SECURITIES AND EXCHANGE COMMISSION

WASHINGTON, DC 20549

FORM 8-K

CURRENT REPORT

Pursuant to Section 13 or 15(d) of the

Securities Exchange Act of 1934

Date of report (Date of earliest event reported): May 28, 2026

STRATTEC SECURITY CORPORATION

(Exact Name of Registrant as Specified in Charter)

Wisconsin

0-25150

39-1804239

(State or Other Jurisdiction

of Incorporation)

(Commission

File Number)

(I.R.S. Employer

Identification No.)

 

3333 West Good Hope Road, Milwaukee, Wisconsin 53209

(Address of Principal Executive Offices, and Zip Code)

(414) 247-3333

Registrant’s Telephone Number, Including Area Code

 

 

(Former name or former address, if changed since last report)

Check the appropriate box below if the Form 8-K filing is intended to simultaneously satisfy the filing obligation of the registrant under any of the following provisions:

Written communication pursuant to Rule 425 under the Securities Act (17 CFR 230.425)

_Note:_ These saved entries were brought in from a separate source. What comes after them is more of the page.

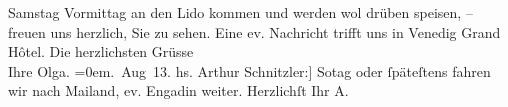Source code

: \begin{ledgroupsized}[t]{13cm}
                  Samstag{ }Vormittag an den Lido kommen und
               werden wol drüben speisen, – freuen uns herzlich, Sie zu sehen. Eine ev. Nachricht
               trifft uns in Venedig Grand Hôtel.\pend
           \pstart
           Die herzlichsten Grüsse{\\[\baselineskip]}Ihre \spacefill\mbox{Olga.}\pend
           \leftskip=0em{}. Aug 13.\pend
           \pstart
           \noindent{}{\pb}{[}hs. Arthur Schnitzler:{]} So{\geminationn}tag oder ſpäteſtens \label{KLL02149_Beer-Hofmann-Beer-HofmannP-2v}\label{KLL02149_Beer-Hofmann-Beer-HofmannP-2h} fahren wir nach Mailand, ev. Engadin weiter.\pend
           \pstart Herzlichſt Ihr \spacefill\mbox{A.}\pend{}
         
         \endnumbering{}\end{ledgroupsized}  \newcommand{\dateiname}{L02149}\newcommand{\titel}{Olga und Arthur Schnitzler an Richard und Paula Beer-Hofmann, 20. 8. 1913}\newcommand{\editorInnen}{Martin Anton Müller und Gerd-Hermann Susen}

Soliciting material pursuant to Rule 14a-12 under the Exchange Act (17 CFR 240.14a-12)

Pre-commencement communication pursuant to Rule 14d-2(b) under the Exchange Act (17 CFR 240.14d-2(b))

Pre-commencement communication pursuant to Rule 13e-4(c) under the Exchange Act (17 CFR 240.13e-4(c))

 

Securities registered pursuant to Section 12(b) of the Act:

Title of each class

 

Trading Symbol

 

Name of each exchange on which registered

Common Stock, $.01 par value

 

STRT

 

The Nasdaq Global Stock Market

 

Indicate by check mark whether the registrant is an emerging growth company as defined in Rule 405 of the Securities Act of 1933 (§230.405 of this chapter) or Rule 12b-2 of the Securities Exchange Act of 1934 (§240.12b-2 of this chapter).

 

Emerging growth company

 

If an emerging growth company, indicate by check mark if the registrant has elected not to use the extended transition period for complying with any new or revised financial accounting standards provided pursuant to Section 13(a) of the Exchange Act. ☐

 


 

Item 7.01

Regulation FD Disclosure.

On May 28, 2026, Strattec Security Corporation (the “Company”) announced that its Board of Directors has authorized a new share repurchase program to purchase up to $40.0 million of the Company’s outstanding common stock. This share repurchase program replaces the Company’s previous share repurchase program, which had been initiated in 1996 and was terminated in connection with the authorization of the new program.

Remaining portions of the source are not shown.